Secretary Acosta takes over the Department of Labor (DOL) under an administration that has proposed a substantial cut to the department's budget. In March, the administration's 2018 budget proposal published in March proposes a $2.5 billion cut to the DOL's annual budget, a 21 percent reduction. And while the administration has flagged some specific job training programs for cuts (such as the Job Corps and Senior Community Service Employment Program), the Department will no doubt feel the pinch in its core policy-making and enforcement efforts as well.
So what are likely to be the DOL's policy and enforcement priorities under Secretary Acosta? Time will tell, however, Secretary Acosta's statements during the confirmation process and comments in the first few weeks at the Department provide some clues.
The most substantial, and certainly the most publicized, issue Secretary Acosta will have to weigh in on in some fashion is the DOL's new overtime rule, which was set to double the salary threshold for white collar exemptions on December 1, 2016 until it was enjoined by a federal district court. The Department of Labor appealed that injunction to the Fifth Circuit Court of Appeals prior to President Trump's election. Briefing on the appeal was not yet complete when President Trump took office, and the DOL is now on its third extension of time to file its final brief in support of its appeal - if it is going to continue to advocate for the implementation of the new overtime rule. That deadline is currently set for June 30.
During his confirmation hearings, Secretary Acosta expressed concern over the DOL's authority to raise the salary threshold as drastically as it tried to do, and cited the negative impact such a substantial and drastic increase would have in certain industries and the nonprofit community. Secretary Acosta also, however, noted that the salary threshold has not been updated since 2004. Many commentators interpret Secretary Acosta's remarks to suggest that the DOL is likely to withdraw its appeal and further pursuit of the Obama administration's new overtime rule, but to instead propose a more incremental increase to the salary threshold.
Given the Trump administration's stated policy goal of rolling back government regulation generally, other rollbacks to Obama policies can be anticipated as well. In July 2015, the DOL issued a guidance on employee/independent contractor classifications. The 2015 guidance downplayed the importance of the "control test" and focused on a worker's "economic dependence" on the company paying his wage, which most interpreted as a purposeful narrowing of the definition of independent contractor to push more workers into employment status. If the new administration holds true to its approach reducing government intervention in business, then it is reasonable to assume this guidance may be up for reconsideration as the DOL develops its labor policy.
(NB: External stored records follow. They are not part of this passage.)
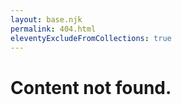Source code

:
 ```yaml
---
layout: base.njk
permalink: 404.html
eleventyExcludeFromCollections: true
---
```


# Content not found.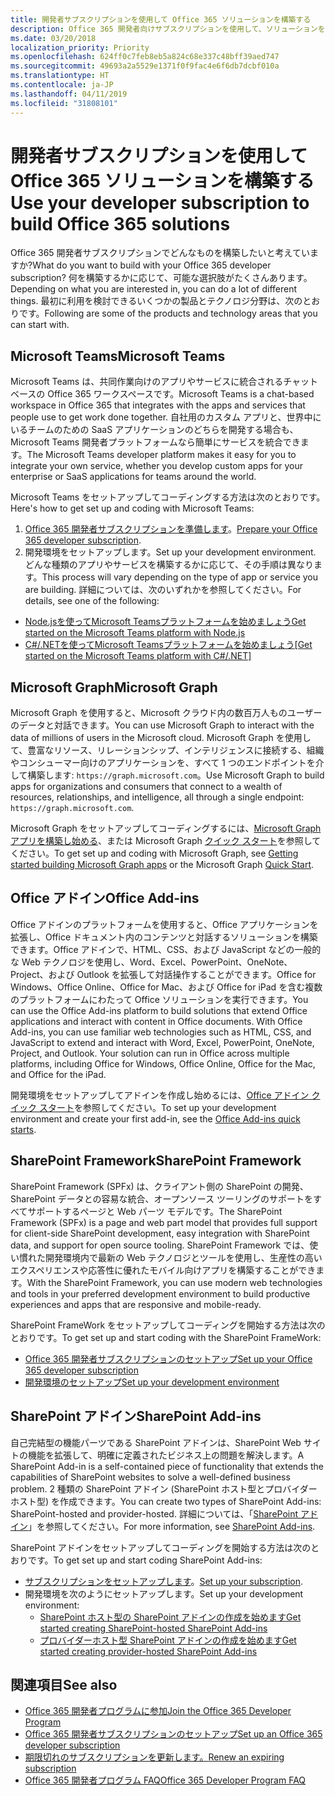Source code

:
 ```yaml
---
title: 開発者サブスクリプションを使用して Office 365 ソリューションを構築する
description: Office 365 開発者向けサブスクリプションを使用して、ソリューションを構築します。
ms.date: 03/20/2018
localization_priority: Priority
ms.openlocfilehash: 624ff0c7feb8eb5a824c68e337c48bff39aed747
ms.sourcegitcommit: 49693a2a5529e1371f0f9fac4e6f6db7dcbf010a
ms.translationtype: HT
ms.contentlocale: ja-JP
ms.lasthandoff: 04/11/2019
ms.locfileid: "31808101"
---
```

# <a name="use-your-developer-subscription-to-build-office-365-solutions"></a><span data-ttu-id="6533b-103">開発者サブスクリプションを使用して Office 365 ソリューションを構築する</span><span class="sxs-lookup"><span data-stu-id="6533b-103">Use your developer subscription to build Office 365 solutions</span></span>

<span data-ttu-id="6533b-104">Office 365 開発者サブスクリプションでどんなものを構築したいと考えていますか?</span><span class="sxs-lookup"><span data-stu-id="6533b-104">What do you want to build with your Office 365 developer subscription?</span></span> <span data-ttu-id="6533b-105">何を構築するかに応じて、可能な選択肢がたくさんあります。</span><span class="sxs-lookup"><span data-stu-id="6533b-105">Depending on what you are interested in, you can do a lot of different things.</span></span> <span data-ttu-id="6533b-106">最初に利用を検討できるいくつかの製品とテクノロジ分野は、次のとおりです。</span><span class="sxs-lookup"><span data-stu-id="6533b-106">Following are some of the products and technology areas that you can start with.</span></span>

## <a name="microsoft-teams"></a><span data-ttu-id="6533b-107">Microsoft Teams</span><span class="sxs-lookup"><span data-stu-id="6533b-107">Microsoft Teams</span></span>

<span data-ttu-id="6533b-108">Microsoft Teams は、共同作業向けのアプリやサービスに統合されるチャット ベースの Office 365 ワークスペースです。</span><span class="sxs-lookup"><span data-stu-id="6533b-108">Microsoft Teams is a chat-based workspace in Office 365 that integrates with the apps and services that people use to get work done together.</span></span> <span data-ttu-id="6533b-109">自社用のカスタム アプリと、世界中にいるチームのための SaaS アプリケーションのどちらを開発する場合も、Microsoft Teams 開発者プラットフォームなら簡単にサービスを統合できます。</span><span class="sxs-lookup"><span data-stu-id="6533b-109">The Microsoft Teams developer platform makes it easy for you to integrate your own service, whether you develop custom apps for your enterprise or SaaS applications for teams around the world.</span></span>

<span data-ttu-id="6533b-110">Microsoft Teams をセットアップしてコーディングする方法は次のとおりです。</span><span class="sxs-lookup"><span data-stu-id="6533b-110">Here's how to get set up and coding with Microsoft Teams:</span></span>

1. <span data-ttu-id="6533b-111">[Office 365 開発者サブスクリプションを準備します](https://docs.microsoft.com/microsoftteams/platform/get-started/get-started-tenant)。</span><span class="sxs-lookup"><span data-stu-id="6533b-111">[Prepare your Office 365 developer subscription](https://docs.microsoft.com/microsoftteams/platform/get-started/get-started-tenant).</span></span>
2. <span data-ttu-id="6533b-112">開発環境をセットアップします。</span><span class="sxs-lookup"><span data-stu-id="6533b-112">Set up your development environment.</span></span> <span data-ttu-id="6533b-113">どんな種類のアプリやサービスを構築するかに応じて、その手順は異なります。</span><span class="sxs-lookup"><span data-stu-id="6533b-113">This process will vary depending on the type of app or service you are building.</span></span> <span data-ttu-id="6533b-114">詳細については、次のいずれかを参照してください。</span><span class="sxs-lookup"><span data-stu-id="6533b-114">For details, see one of the following:</span></span>

  - [<span data-ttu-id="6533b-115">Node.jsを使ってMicrosoft Teamsプラットフォームを始めましょう</span><span class="sxs-lookup"><span data-stu-id="6533b-115">Get started on the Microsoft Teams platform with Node.js</span></span>](https://docs.microsoft.com/microsoftteams/platform/get-started/get-started-nodejs-app-studio)
  - [<span data-ttu-id="6533b-116">C#/.NETを使ってMicrosoft Teamsプラットフォームを始めましょう</span><span class="sxs-lookup"><span data-stu-id="6533b-116">[Get started on the Microsoft Teams platform with C#/.NET]</span></span>](https://docs.microsoft.com/en-us/microsoftteams/platform/get-started/get-started-dotnet-app-studio)

## <a name="microsoft-graph"></a><span data-ttu-id="6533b-117">Microsoft Graph</span><span class="sxs-lookup"><span data-stu-id="6533b-117">Microsoft Graph</span></span>

<span data-ttu-id="6533b-118">Microsoft Graph を使用すると、Microsoft クラウド内の数百万人ものユーザーのデータと対話できます。</span><span class="sxs-lookup"><span data-stu-id="6533b-118">You can use Microsoft Graph to interact with the data of millions of users in the Microsoft cloud.</span></span> <span data-ttu-id="6533b-119">Microsoft Graph を使用して、豊富なリソース、リレーションシップ、インテリジェンスに接続する、組織やコンシューマー向けのアプリケーションを、すべて 1 つのエンドポイントを介して構築します: `https://graph.microsoft.com`。</span><span class="sxs-lookup"><span data-stu-id="6533b-119">Use Microsoft Graph to build apps for organizations and consumers that connect to a wealth of resources, relationships, and intelligence, all through a single endpoint: `https://graph.microsoft.com`.</span></span>

<span data-ttu-id="6533b-120">Microsoft Graph をセットアップしてコーディングするには、[Microsoft Graph アプリを構築し始める](https://developer.microsoft.com/ja-JP/graph/get-started)、または Microsoft Graph [クイック スタート](https://developer.microsoft.com/ja-JP/graph/quick-start)を参照してください。</span><span class="sxs-lookup"><span data-stu-id="6533b-120">To get set up and coding with Microsoft Graph, see [Getting started building Microsoft Graph apps](https://developer.microsoft.com/ja-JP/graph/get-started) or the Microsoft Graph [Quick Start](https://developer.microsoft.com/ja-JP/graph/quick-start).</span></span>

## <a name="office-add-ins"></a><span data-ttu-id="6533b-121">Office アドイン</span><span class="sxs-lookup"><span data-stu-id="6533b-121">Office Add-ins</span></span>

<span data-ttu-id="6533b-p105">Office アドインのプラットフォームを使用すると、Office アプリケーションを拡張し、Office ドキュメント内のコンテンツと対話するソリューションを構築できます。Office アドインで、HTML、CSS、および JavaScript などの一般的な Web テクノロジを使用し、Word、Excel、PowerPoint、OneNote、Project、および Outlook を拡張して対話操作することができます。Office for Windows、Office Online、Office for Mac、および Office for iPad を含む複数のプラットフォームにわたって Office ソリューションを実行できます。</span><span class="sxs-lookup"><span data-stu-id="6533b-p105">You can use the Office Add-ins platform to build solutions that extend Office applications and interact with content in Office documents. With Office Add-ins, you can use familiar web technologies such as HTML, CSS, and JavaScript to extend and interact with Word, Excel, PowerPoint, OneNote, Project, and Outlook. Your solution can run in Office across multiple platforms, including Office for Windows, Office Online, Office for the Mac, and Office for the iPad.</span></span>

<span data-ttu-id="6533b-125">開発環境をセットアップしてアドインを作成し始めるには、[Office アドイン クイック スタート](https://docs.microsoft.com/office/dev/add-ins/)を参照してください。</span><span class="sxs-lookup"><span data-stu-id="6533b-125">To set up your development environment and create your first add-in, see the [Office Add-ins quick starts](https://docs.microsoft.com/office/dev/add-ins/).</span></span>

## <a name="sharepoint-framework"></a><span data-ttu-id="6533b-126">SharePoint Framework</span><span class="sxs-lookup"><span data-stu-id="6533b-126">SharePoint Framework</span></span>

<span data-ttu-id="6533b-127">SharePoint Framework (SPFx) は、クライアント側の SharePoint の開発、SharePoint データとの容易な統合、オープンソース ツーリングのサポートをすべてサポートするページと Web パーツ モデルです。</span><span class="sxs-lookup"><span data-stu-id="6533b-127">The SharePoint Framework (SPFx) is a page and web part model that provides full support for client-side SharePoint development, easy integration with SharePoint data, and support for open source tooling.</span></span> <span data-ttu-id="6533b-128">SharePoint Framework では、使い慣れた開発環境内で最新の Web テクノロジとツールを使用し、生産性の高いエクスペリエンスや応答性に優れたモバイル向けアプリを構築することができます。</span><span class="sxs-lookup"><span data-stu-id="6533b-128">With the SharePoint Framework, you can use modern web technologies and tools in your preferred development environment to build productive experiences and apps that are responsive and mobile-ready.</span></span>

<span data-ttu-id="6533b-129">SharePoint FrameWork をセットアップしてコーディングを開始する方法は次のとおりです。</span><span class="sxs-lookup"><span data-stu-id="6533b-129">To get set up and start coding with the SharePoint FrameWork:</span></span>

- [<span data-ttu-id="6533b-130">Office 365 開発者サブスクリプションのセットアップ</span><span class="sxs-lookup"><span data-stu-id="6533b-130">Set up your Office 365 developer subscription</span></span>](https://docs.microsoft.com/sharepoint/dev/spfx/set-up-your-developer-tenant)
- [<span data-ttu-id="6533b-131">開発環境のセットアップ</span><span class="sxs-lookup"><span data-stu-id="6533b-131">Set up your development environment</span></span>](https://docs.microsoft.com/sharepoint/dev/spfx/set-up-your-development-environment)

## <a name="sharepoint-add-ins"></a><span data-ttu-id="6533b-132">SharePoint アドイン</span><span class="sxs-lookup"><span data-stu-id="6533b-132">SharePoint Add-ins</span></span> 

<span data-ttu-id="6533b-133">自己完結型の機能パーツである SharePoint アドインは、SharePoint Web サイトの機能を拡張して、明確に定義されたビジネス上の問題を解決します。</span><span class="sxs-lookup"><span data-stu-id="6533b-133">A SharePoint Add-in is a self-contained piece of functionality that extends the capabilities of SharePoint websites to solve a well-defined business problem.</span></span> <span data-ttu-id="6533b-134">2 種類の SharePoint アドイン (SharePoint ホスト型とプロバイダー ホスト型) を作成できます。</span><span class="sxs-lookup"><span data-stu-id="6533b-134">You can create two types of SharePoint Add-ins: SharePoint-hosted and provider-hosted.</span></span> <span data-ttu-id="6533b-135">詳細については、「[SharePoint アドイン](https://docs.microsoft.com/sharepoint/dev/sp-add-ins/sharepoint-add-ins)」を参照してください。</span><span class="sxs-lookup"><span data-stu-id="6533b-135">For more information, see [SharePoint Add-ins](https://docs.microsoft.com/sharepoint/dev/sp-add-ins/sharepoint-add-ins).</span></span>

<span data-ttu-id="6533b-136">SharePoint アドインをセットアップしてコーディングを開始する方法は次のとおりです。</span><span class="sxs-lookup"><span data-stu-id="6533b-136">To get set up and start coding SharePoint Add-ins:</span></span>

- <span data-ttu-id="6533b-137">[サブスクリプションをセットアップします](https://docs.microsoft.com/sharepoint/dev/spfx/set-up-your-developer-tenant)。</span><span class="sxs-lookup"><span data-stu-id="6533b-137">[Set up your subscription](https://docs.microsoft.com/sharepoint/dev/spfx/set-up-your-developer-tenant).</span></span>  
- <span data-ttu-id="6533b-138">開発環境を次のようにセットアップします。</span><span class="sxs-lookup"><span data-stu-id="6533b-138">Set up your development environment:</span></span> 
  - [<span data-ttu-id="6533b-139">SharePoint ホスト型の SharePoint アドインの作成を始めます</span><span class="sxs-lookup"><span data-stu-id="6533b-139">Get started creating SharePoint-hosted SharePoint Add-ins</span></span>](https://docs.microsoft.com/sharepoint/dev/sp-add-ins/get-started-creating-sharepoint-hosted-sharepoint-add-ins)  
  - [<span data-ttu-id="6533b-140">プロバイダーホスト型 SharePoint アドインの作成を始めます</span><span class="sxs-lookup"><span data-stu-id="6533b-140">Get started creating provider-hosted SharePoint Add-ins</span></span>](https://docs.microsoft.com/sharepoint/dev/sp-add-ins/get-started-creating-provider-hosted-sharepoint-add-ins)  

## <a name="see-also"></a><span data-ttu-id="6533b-141">関連項目</span><span class="sxs-lookup"><span data-stu-id="6533b-141">See also</span></span>

- [<span data-ttu-id="6533b-142">Office 365 開発者プログラムに参加</span><span class="sxs-lookup"><span data-stu-id="6533b-142">Join the Office 365 Developer Program</span></span>](office-365-developer-program.md)
- [<span data-ttu-id="6533b-143">Office 365 開発者サブスクリプションのセットアップ</span><span class="sxs-lookup"><span data-stu-id="6533b-143">Set up an Office 365 developer subscription</span></span>](office-365-developer-program-get-started.md) 
- [<span data-ttu-id="6533b-144">期限切れのサブスクリプションを更新します。</span><span class="sxs-lookup"><span data-stu-id="6533b-144">Renew an expiring subscription</span></span>](subscription-expiration-and-renewal.md)
- [<span data-ttu-id="6533b-145">Office 365 開発者プログラム FAQ</span><span class="sxs-lookup"><span data-stu-id="6533b-145">Office 365 Developer Program FAQ</span></span>](office-365-developer-program-faq.md) 
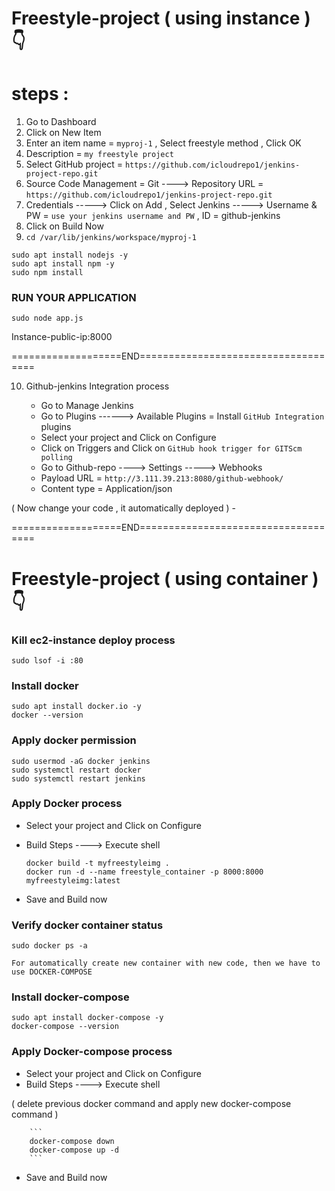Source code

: # Freestyle-project ( using instance ) 👇


# steps :

1. Go to Dashboard
2. Click on New Item
3. Enter an item name = `myproj-1`  ,  Select freestyle method  , Click OK
4. Description = `my freestyle project`
5. Select GitHub project =  `https://github.com/icloudrepo1/jenkins-project-repo.git`
6. Source Code Management =  Git  ---->   Repository URL  =  `https://github.com/icloudrepo1/jenkins-project-repo.git`
7. Credentials  ----->  Click on Add  , Select Jenkins  ----->  Username & PW =  `use your jenkins username and PW`  ,  ID = github-jenkins
8. Click on Build Now
9. `cd /var/lib/jenkins/workspace/myproj-1`

```
sudo apt install nodejs -y
sudo apt install npm -y
sudo npm install
```

### RUN YOUR APPLICATION

```
sudo node app.js
```

Instance-public-ip:8000


===================END====================================

10. Github-jenkins Integration process
  
     - Go to Manage Jenkins
     - Go to Plugins  ------>  Available Plugins  =  Install `GitHub Integration` plugins
     - Select your project and Click on Configure
     - Click on Triggers and Click on `GitHub hook trigger for GITScm polling`
     - Go to Github-repo   ---->  Settings    ----->   Webhooks
     - Payload URL  =  `http://3.111.39.213:8080/github-webhook/`
     - Content type  = Application/json

  ( Now change your code , it automatically deployed )
     - 


===================END====================================



# Freestyle-project ( using container ) 👇


### Kill ec2-instance deploy process

```
sudo lsof -i :80
```


### Install docker

```
sudo apt install docker.io -y
docker --version
```

### Apply docker permission

```
sudo usermod -aG docker jenkins
sudo systemctl restart docker
sudo systemctl restart jenkins
```

### Apply Docker process


   - Select your project and Click on Configure
   - Build Steps  ---->  Execute shell

        ```
        docker build -t myfreestyleimg .
        docker run -d --name freestyle_container -p 8000:8000 myfreestyleimg:latest
        ```
        
  - Save and Build now


### Verify docker container status

```
sudo docker ps -a
```


`For automatically create new container with new code, then we have to use DOCKER-COMPOSE`


### Install docker-compose

```
sudo apt install docker-compose -y
docker-compose --version
```

### Apply Docker-compose process


   - Select your project and Click on Configure
   - Build Steps  ---->  Execute shell


( delete previous docker command and apply new docker-compose command )

        ```
        docker-compose down
        docker-compose up -d
        ```
        
  - Save and Build now
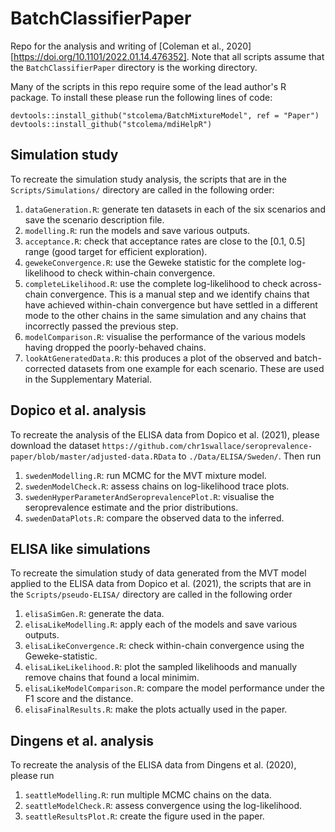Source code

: # BatchClassifierPaper
Repo for the analysis and writing of [Coleman et al., 2020][https://doi.org/10.1101/2022.01.14.476352]. Note that all scripts assume that the ``BatchClassifierPaper`` directory is the working directory.

Many of the scripts in this repo require some of the lead author's R package. To install these please run the following lines of code:

```
devtools::install_github("stcolema/BatchMixtureModel", ref = "Paper")
devtools::install_github("stcolema/mdiHelpR")
```

## Simulation study
To recreate the simulation study analysis, the scripts that are in the ``Scripts/Simulations/`` directory are called in the following order:

1. ``dataGeneration.R``: generate ten datasets in each of the six scenarios and save the scenario description file.
2. ``modelling.R``: run the models and save various outputs.
3. ``acceptance.R``: check that acceptance rates are close to the [0.1, 0.5] range (good target for efficient exploration).
4. ``gewekeConvergence.R``: use the Geweke statistic for the complete log-likelihood to check within-chain convergence.
5. ``completeLikelihood.R``: use the complete log-likelihood to check across-chain convergence. This is a manual step and we identify chains that have achieved within-chain convergence but have settled in a different mode to the other chains in the same simulation and any chains that incorrectly passed the previous step.
6. ``modelComparison.R``: visualise the performance of the various models having dropped the poorly-behaved chains.
7. ``lookAtGeneratedData.R``: this produces a plot of the observed and batch-corrected datasets from one example for each scenario. These are used in the Supplementary Material.

## Dopico et al. analysis
To recreate the analysis of the ELISA data from Dopico et al. (2021), please download the dataset ``https://github.com/chr1swallace/seroprevalence-paper/blob/master/adjusted-data.RData`` to ``./Data/ELISA/Sweden/``. Then run 

1. ``swedenModelling.R``: run MCMC for the MVT mixture model.
2. ``swedenModelCheck.R``: assess chains on log-likelihood trace plots.
3. ``swedenHyperParameterAndSeroprevalencePlot.R``: visualise the seroprevalence estimate and the prior distributions.
4. ``swedenDataPlots.R``: compare the observed data to the inferred.

## ELISA like simulations
To recreate the simulation study of data generated from the MVT model applied to the ELISA data from Dopico et al. (2021),  the scripts that are in the ``Scripts/pseudo-ELISA/`` directory are called in the following order

1. ``elisaSimGen.R``: generate the data.
2. ``elisaLikeModelling.R``: apply each of the models and save various outputs.
3. ``elisaLikeConvergence.R``: check within-chain convergence using the Geweke-statistic.
4. ``elisaLikeLikelihood.R``: plot the sampled likelihoods and manually remove chains that found a local minimim.
5. ``elisaLikeModelComparison.R``: compare the model performance under the F1 score and the distance.
6. ``elisaFinalResults.R``: make the plots actually used in the paper.

## Dingens et al. analysis
To recreate the analysis of the ELISA data from Dingens et al. (2020), please run 

1. ``seattleModelling.R``: run multiple MCMC chains on the data.
2. ``seattleModelCheck.R``: assess convergence using the log-likelihood.
3. ``seattleResultsPlot.R``: create the figure used in the paper.
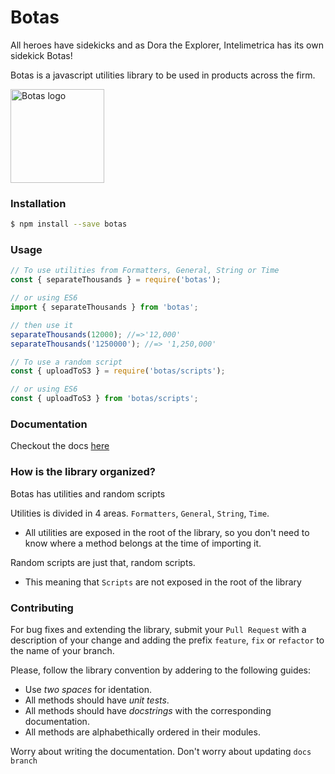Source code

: # Botas

All heroes have sidekicks and as Dora the Explorer, Intelimetrica has its own sidekick Botas!

Botas is a javascript utilities library to be used in products across the firm.

<img src="https://s3-us-west-2.amazonaws.com/assets-general-im/Botas_azulmdpi3.svg" alt="Botas logo" width="150px">

### Installation
```bash
$ npm install --save botas
```

### Usage
```javascript
// To use utilities from Formatters, General, String or Time
const { separateThousands } = require('botas');

// or using ES6
import { separateThousands } from 'botas';

// then use it
separateThousands(12000); //=>'12,000'
separateThousands('1250000'); //=> '1,250,000'

// To use a random script
const { uploadToS3 } = require('botas/scripts');

// or using ES6
const { uploadToS3 } from 'botas/scripts';
```
### Documentation
Checkout the docs <a href="https://intelimetrica.github.io/botas/">here</a>

### How is the library organized?
Botas has utilities and random scripts

Utilities is divided in 4 areas. `Formatters`, `General`, `String`, `Time`.
- All utilities are exposed in the root of the library, so you don't need to know where a method belongs at the time of importing it.

Random scripts are just that, random scripts.
- This meaning that `Scripts` are not exposed in the root of the library

### Contributing
For bug fixes and extending the library, submit your `Pull Request` with a description of your change and adding the prefix `feature`, `fix` or `refactor` to the name of your branch.

Please, follow the library convention by addering to the following guides:
- Use *two spaces* for identation.
- All methods should have *unit tests*.
- All methods should have *docstrings* with the corresponding documentation.
- All methods are alphabethically ordered in their modules.

Worry about writing the documentation. Don't worry about updating `docs branch`
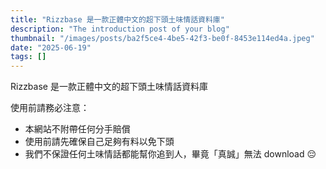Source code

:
 ```yaml
---
title: "Rizzbase 是一款正體中文的超下頭土味情話資料庫"
description: "The introduction post of your blog"
thumbnail: "/images/posts/ba2f5ce4-4be5-42f3-be0f-8453e114ed4a.jpeg"
date: "2025-06-19"
tags: []
---
```


Rizzbase 是一款正體中文的超下頭土味情話資料庫


使用前請務必注意：

- 本網站不附帶任何分手賠償
- 使用前請先確保自己足夠有料以免下頭
- 我們不保證任何土味情話都能幫你追到人，畢竟「真誠」無法 download 😔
The DOL under the Obama administration also issued guidance in 2016 on joint employer status, taking a more expansive view of the entities liable under federal wage and hour laws for workers employed by one entity to perform work for another (i.e., workers employed through a staffing agency). This is another policy position that may change under Secretary Acosta.
The early indications of the extent to which the DOL will "unwind" Obama administration initiatives may come as early as June 9, the current date on which the DOL's "fiduciary rule" is set to be implemented. The fiduciary rule is a 2016 regulatory change that primarily impacts investment advisors, but with a direct tie-in to the regulation of employer-sponsored retirement plans. The new rule would impose new fiduciary responsibilities on brokers and financial advisors who promote and provide advice about investments, including employee retirement investments. Regulators have promoted the fiduciary rule as needed to protect investors, while the financial industry has generally resisted it as unnecessary regulation which they assert will increase compliance costs and lead to reductions in the advice available to smaller investors, such as workers looking to roll over their 401(k) accounts. Republican lawmakers wasted no time in urging the newly sworn in Secretary to roll back, or at least delay, this regulation before its June 9 implementation, and Secretary Acosta has indicated this issue is a priority for him and the Department.
Secretary Acosta has held his new cabinet position for just a few weeks and has not had an opportunity to formally implement new federal labor policy. But with the June 9 fiduciary rule implementation date and a June 30 deadline to maintain the DOL's position on the overtime rule - or abandon it - we are likely to get a sense of the DOL's core approach to labor policy sooner rather than later.